--- Data to use Enclosed Below ---

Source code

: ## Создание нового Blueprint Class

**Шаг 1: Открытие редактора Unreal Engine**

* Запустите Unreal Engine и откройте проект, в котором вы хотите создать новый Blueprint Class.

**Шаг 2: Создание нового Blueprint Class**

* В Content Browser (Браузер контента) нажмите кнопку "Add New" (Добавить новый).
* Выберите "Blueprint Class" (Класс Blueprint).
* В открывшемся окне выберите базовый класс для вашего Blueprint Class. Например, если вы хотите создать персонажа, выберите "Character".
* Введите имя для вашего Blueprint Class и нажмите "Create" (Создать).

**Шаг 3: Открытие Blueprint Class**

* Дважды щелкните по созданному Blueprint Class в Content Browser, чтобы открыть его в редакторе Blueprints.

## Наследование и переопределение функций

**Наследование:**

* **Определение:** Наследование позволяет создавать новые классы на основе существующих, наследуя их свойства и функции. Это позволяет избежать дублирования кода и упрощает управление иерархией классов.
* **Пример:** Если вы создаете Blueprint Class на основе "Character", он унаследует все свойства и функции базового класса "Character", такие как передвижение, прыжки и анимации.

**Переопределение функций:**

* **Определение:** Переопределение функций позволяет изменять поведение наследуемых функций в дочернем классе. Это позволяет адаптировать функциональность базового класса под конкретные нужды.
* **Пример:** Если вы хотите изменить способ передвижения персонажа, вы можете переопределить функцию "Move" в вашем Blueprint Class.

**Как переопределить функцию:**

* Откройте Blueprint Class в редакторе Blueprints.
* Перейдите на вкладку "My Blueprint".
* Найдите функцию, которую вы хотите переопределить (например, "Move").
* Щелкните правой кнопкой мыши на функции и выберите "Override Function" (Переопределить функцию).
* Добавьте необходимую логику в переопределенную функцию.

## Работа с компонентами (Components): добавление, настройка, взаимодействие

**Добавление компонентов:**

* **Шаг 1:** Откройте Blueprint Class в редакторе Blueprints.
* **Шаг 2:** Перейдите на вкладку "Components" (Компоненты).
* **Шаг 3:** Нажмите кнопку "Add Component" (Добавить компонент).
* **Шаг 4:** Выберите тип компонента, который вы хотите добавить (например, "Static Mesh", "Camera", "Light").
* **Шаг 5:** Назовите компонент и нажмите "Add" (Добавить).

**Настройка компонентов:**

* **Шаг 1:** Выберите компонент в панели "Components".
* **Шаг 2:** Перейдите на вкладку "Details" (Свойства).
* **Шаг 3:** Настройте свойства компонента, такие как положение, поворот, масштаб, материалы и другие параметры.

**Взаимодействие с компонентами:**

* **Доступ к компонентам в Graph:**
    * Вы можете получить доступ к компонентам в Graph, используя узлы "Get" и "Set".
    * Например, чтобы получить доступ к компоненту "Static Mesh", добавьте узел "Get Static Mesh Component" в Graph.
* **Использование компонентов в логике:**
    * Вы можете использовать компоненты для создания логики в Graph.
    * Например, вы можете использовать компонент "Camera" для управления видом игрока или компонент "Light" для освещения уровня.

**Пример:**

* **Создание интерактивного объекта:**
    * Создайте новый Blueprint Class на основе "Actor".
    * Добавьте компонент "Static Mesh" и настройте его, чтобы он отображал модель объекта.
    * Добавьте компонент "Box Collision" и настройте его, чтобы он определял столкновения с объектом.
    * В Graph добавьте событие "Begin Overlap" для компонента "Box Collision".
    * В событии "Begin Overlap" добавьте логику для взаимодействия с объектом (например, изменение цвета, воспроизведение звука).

--- End of Enclosed Data to use ---

Exercise description
Scan the data for lines with the word "Begin". Report only how many there are.

Solution below
2